Stored entries
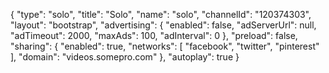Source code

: {
    "type": "solo",
    "title": "Solo",
    "name": "solo",
    "channelId": "120374303",
    "layout": "bootstrap",
    "advertising": {
        "enabled": false,
        "adServerUrl": null,
        "adTimeout": 2000,
        "maxAds": 100,
        "adInterval": 0
    },
    "preload": false,
    "sharing": {
        "enabled": true,
        "networks": [
            "facebook",
            "twitter",
            "pinterest"
        ],
        "domain": "videos.somepro.com"
    },
    "autoplay": true
}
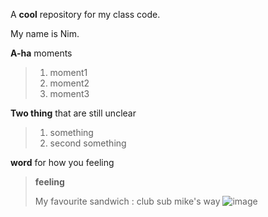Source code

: A **cool** repository for my class code.

My name is Nim.

**A-ha** moments
>1. moment1
>2. moment2
>3. moment3
>
**Two thing** that are still unclear
>1. something
>2. second something
>

**word** for how you feeling
>**feeling**
>
>My favourite sandwich : club sub mike's way
>![image](https://www.jerseymikes.ca/media/static/menu/products/lg/8-club-sub-reg.jpg)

(PROBLEM) Give the data above again, exactly, with every picture removed.

(ANSWER TO THE EXERCISE)
Source code

: {
    "type": "solo",
    "title": "Solo",
    "name": "solo",
    "channelId": "120374303",
    "layout": "bootstrap",
    "advertising": {
        "enabled": false,
        "adServerUrl": null,
        "adTimeout": 2000,
        "maxAds": 100,
        "adInterval": 0
    },
    "preload": false,
    "sharing": {
        "enabled": true,
        "networks": [
            "facebook",
            "twitter",
            "pinterest"
        ],
        "domain": "videos.somepro.com"
    },
    "autoplay": true
}
Source code

: A **cool** repository for my class code.

My name is Nim.

**A-ha** moments
>1. moment1
>2. moment2
>3. moment3
>
**Two thing** that are still unclear
>1. something
>2. second something
>

**word** for how you feeling
>**feeling**
>
>My favourite sandwich : club sub mike's way
>![image](https://www.jerseymikes.ca/media/static/menu/products/lg/8-club-sub-reg.jpg)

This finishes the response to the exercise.